Joan Sinden at Me and my dogs in Halifax, Nova Scotia has written a few posts on this topic. In this one, What's the difference between litter and poop?, she likens "dog poop to Tim Horton's cups - just because dog poop can be targeted to dog owners - why should every dog owner suffer because of it? You wouldn't shut down every Tim Horton's coffee shop because you want to end the blight of Tim Horton's cups on the sidewalks everywhere would you?"

And in What to do about the poop problem Joan talks "about the fact that the reason - at least in Halifax - that a lot of people don't comply with picking up their poop - is because there are no consequences when you don't."

Holy shit, Joan. It sounds like Halifax has the same problems as Toronto. Maybe Haligonians and Torontonians come from the same breeding stock after all.

6 comments:

Miz Minka said...

That's literally a really shitty decision by the TCC. :( Hypocrites.

BTW, I'm a new lurker (well, unlurked now) to your blog. I used to be a dog owner, I had five dogs of my own at one point. Always went for the unadoptable ones: abandoned, old, diseased, "dangerous" (Chow mix with behavior problems). Unfortunately my circumstances changed -- I now live in an apartment and can't have a dog (couldn't afford it anyway). I hope to provide a home for an unwanted dog or two again in the future when I've graduated and changed careers.

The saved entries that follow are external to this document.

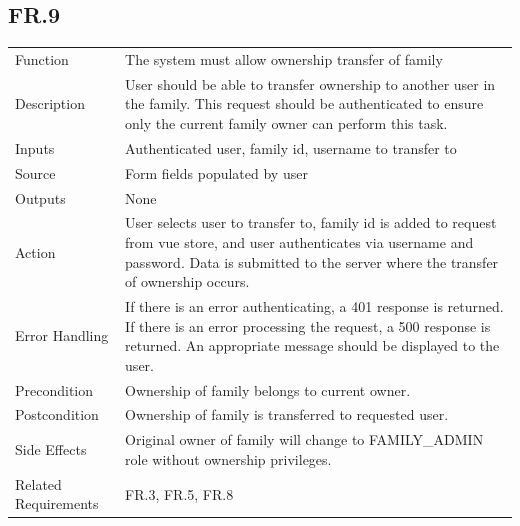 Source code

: \documentclass[12pt]{article}
\begin{document}
    \subsection*{FR.9}
    \begin{center}
        \begin{tabular}{| p{10em} p{26em} |}
        \hline
         Function & The system must allow ownership transfer of family\\
         Description & User should be able to transfer ownership to another user in the family. This request should be authenticated to ensure only the current family owner can perform this task.\\
         Inputs & Authenticated user, family id, username to transfer to\\
         Source & Form fields populated by user\\
         Outputs & None\\
         Action & User selects user to transfer to, family id is added to request from vue store, and user authenticates via username and password. Data is submitted to the server where the transfer of ownership occurs.\\
         Error Handling & If there is an error authenticating, a 401 response is returned. If there is an error processing the request, a 500 response is returned. An appropriate message should be displayed to the user.\\
         Precondition & Ownership of family belongs to current owner.\\
         Postcondition & Ownership of family is transferred to requested user.\\
         Side Effects & Original owner of family will change to FAMILY\_ADMIN role without ownership privileges.\\
         Related Requirements & FR.3, FR.5, FR.8\\
         \hline
        \end{tabular}
    \end{center}
\end{document}
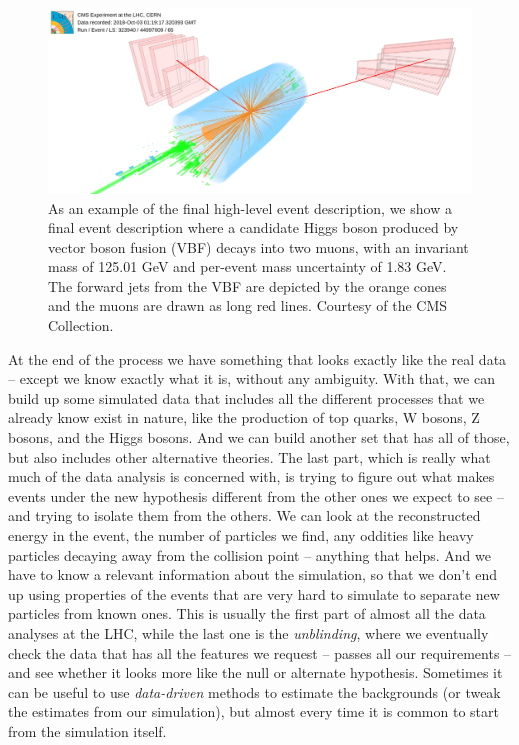 \begin{figure}
    \centering
     \includegraphics[width=\columnwidth]{gfx/ch2/HIG-19-006_VBF_white.png}
    \caption[CMS Event]{As an example of the final high-level event description, we show a final event description  where a candidate Higgs boson produced by vector boson fusion (VBF) decays into two muons, with an invariant mass of 125.01 GeV and per-event mass uncertainty of 1.83 GeV. The forward jets from the VBF are depicted by the orange cones and the muons are drawn as long red lines. Courtesy of the CMS Collection.}
    \label{fig:cmsev}
\end{figure}


At the end of the process we have something that looks exactly like the real data – except we know exactly what it is, without any ambiguity. With that, we can build up some simulated data that includes all the different processes that we already know exist in nature, like the production of top quarks, W bosons, Z bosons, and the Higgs bosons. And we can build another set that has all of those, but also includes other alternative theories. The last part, which is really what much of the data analysis is concerned with, is trying to figure out what makes events under the new hypothesis different from the other ones we expect to see – and trying to isolate them from the others. We can look at the reconstructed energy in the event, the number of particles we find, any oddities like heavy particles decaying away from the collision point – anything that helps. And we have to know a relevant information about the simulation, so that we don’t end up using properties of the events that are very hard to simulate to separate new particles from known ones. This is usually the first part of almost all the data analyses at the LHC, while the last one is the \emph{unblinding}, where we eventually check the data that has all the features we request – passes all our requirements – and see whether it looks more like the null or alternate hypothesis. Sometimes it can be useful to use \emph{data-driven} methods to estimate the backgrounds (or tweak the estimates from our simulation), but almost every time it is common to start from the simulation itself.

I really enjoy your blog and reading about all the good work you're doing. I miss having dogs!

Fred said...

Well, thanks for outing yourself Miz Minka. The more the merrier.

Anonymous said...

p.s.

re miller's comment about 'whether unleashed dogs should be able to "use beaches that children swim in and play on as a bathroom."':
because kids never "go" in the water, either.

Anonymous said...

Merde! Fifi and I, we must go to Paree, ze poop capital of ze world!

Where, at least, they allow dogs in restaurants and shops...How sympatique, non?

Leaving Mr. Miller, City Council and their giant broom to sweep the beaches clean of bird poop (the biggest contaminant, according to Experts - hope they don't kill the birds now!) and garbage left by the species that has Dominion over everything, if you believe what some people say.

Fred said...

If the beaches on the east side of Toronto are anything like the beaches on the west side of Toronto, I'd say bird poop is not just the major source of poop, it's the major source of poop by a hundred fold. This morning as I was walking my two along the lakeshore, in areas I had to watch out for bird poop every step I took, especially now that everything's melting. It was like hop scotch.

Anonymous said...

Yes, the doggie poopsicles are starting to rise in the backyard with this week's melt. It isn't a pretty time of year; you really need a sense of humour or the absurd.